Check out vape club they have the pink Samsung 3000mah and the more you buy ( up too 3) the cheaper you pay.
I bought my pico and 3 batterys from them and the batterys worked out to R155 per battery- super cheap. (And Least you have no worries on fake LG)

Here is a link.
http://www.vapeclub.co.za/products/samsung-3000-mah-inr18650-30q


----------



## Nailedit77 (23/5/16)

Clouds4Days said:


> True that bud.
> Check out vape club they have the pink Samsung 3000mah and the more you buy ( up too 3) the cheaper you pay.
> I bought my pico and 3 batterys from them and the batterys worked out to R155 per battery- super cheap. (And Least you have no worries on fake LG)
> 
> ...


Are they any good? only been using turds and Sammy 25R


----------



## Clouds4Days (23/5/16)

I have a mate that uses them and he says they good.
Ive also only used the 25R and have never had any problem and these are more expensive so im hoping they better than the 25R. Lol...

Reactions: Thanks 1


----------



## Ugi (23/5/16)

2hrs. Ish. I got 7hours at 45watts single coil on serpent mini.

Reactions: Like 1


----------



## Clouds4Days (23/5/16)

Ugi said:


> 2hrs. Ish. I got 7hours at 45watts single coil on serpent mini.



Thats good to know. Thanks bud cause im gonna run the serpent mini on it too.
What build you have in the serpent mini?


----------



## Ugi (23/5/16)

3mm 22g spaced coil. 6wraps 0.31ohms. Flavor insane. Very very juice hungry this....lol


----------



## Clouds4Days (23/5/16)

@Ugi I dont think it can be as juice hungry as my avo 24. This is actually why im getting this setup. At the rate im going with the avo im gonna need to start selling gear just to buy juice.
So planning on using the avo at home and using the serpent to take to work.

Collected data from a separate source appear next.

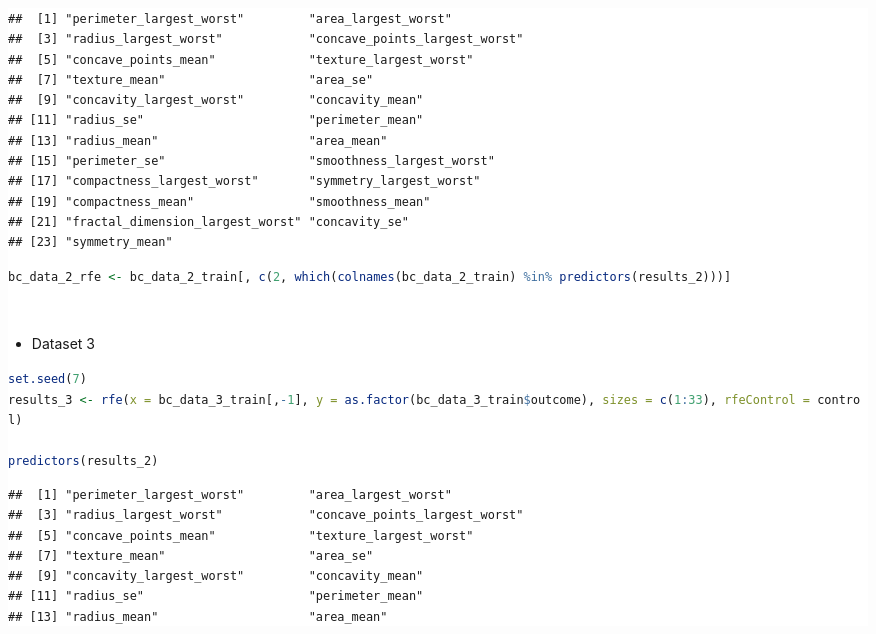     ##  [1] "perimeter_largest_worst"         "area_largest_worst"             
    ##  [3] "radius_largest_worst"            "concave_points_largest_worst"   
    ##  [5] "concave_points_mean"             "texture_largest_worst"          
    ##  [7] "texture_mean"                    "area_se"                        
    ##  [9] "concavity_largest_worst"         "concavity_mean"                 
    ## [11] "radius_se"                       "perimeter_mean"                 
    ## [13] "radius_mean"                     "area_mean"                      
    ## [15] "perimeter_se"                    "smoothness_largest_worst"       
    ## [17] "compactness_largest_worst"       "symmetry_largest_worst"         
    ## [19] "compactness_mean"                "smoothness_mean"                
    ## [21] "fractal_dimension_largest_worst" "concavity_se"                   
    ## [23] "symmetry_mean"

``` r
bc_data_2_rfe <- bc_data_2_train[, c(2, which(colnames(bc_data_2_train) %in% predictors(results_2)))]
```

<br>

-   Dataset 3

``` r
set.seed(7)
results_3 <- rfe(x = bc_data_3_train[,-1], y = as.factor(bc_data_3_train$outcome), sizes = c(1:33), rfeControl = control)

predictors(results_2)
```

    ##  [1] "perimeter_largest_worst"         "area_largest_worst"             
    ##  [3] "radius_largest_worst"            "concave_points_largest_worst"   
    ##  [5] "concave_points_mean"             "texture_largest_worst"          
    ##  [7] "texture_mean"                    "area_se"                        
    ##  [9] "concavity_largest_worst"         "concavity_mean"                 
    ## [11] "radius_se"                       "perimeter_mean"                 
    ## [13] "radius_mean"                     "area_mean"                      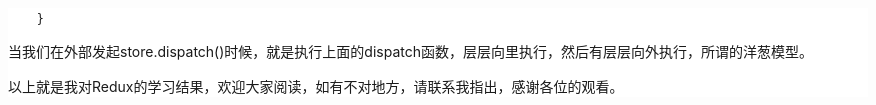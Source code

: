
 ```
    }
```
当我们在外部发起store.dispatch()时候，就是执行上面的dispatch函数，层层向里执行，然后有层层向外执行，所谓的洋葱模型。

以上就是我对Redux的学习结果，欢迎大家阅读，如有不对地方，请联系我指出，感谢各位的观看。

Isnt it also maybe seems like it uses alot of juice but it only holds 3ml which is not much either? 
How many times a day do you fill the tank bud?
My avo i fill 3 times at work which = 15ml then about another 1 or 2 times at home. So im going through about 20 to 25ml a day at the moment.


----------



## Vape0206 (23/5/16)

I cant wait to get mine.. New vaper here.. This will be my first proper setup.. Excited for days 

Sent from my ALCATEL ONE TOUCH 6032 using Tapatalk

Reactions: Winner 2


----------



## Clouds4Days (23/5/16)

Nice @Vape0206 
What setup you running at the moment bud?
What atty you gonna stick on the pico?


----------



## Vape0206 (23/5/16)

At the moment im using twisp clearo that i found in my dads cupboard.. Bought my gf a Joyetech AIO a week ago and what a difference to the twisp.. So either this weekend or next weekend i wanne get me the pico kit with the melo 3 mini tank. 

Any suggestions for what type of atty i should try out in the near future? 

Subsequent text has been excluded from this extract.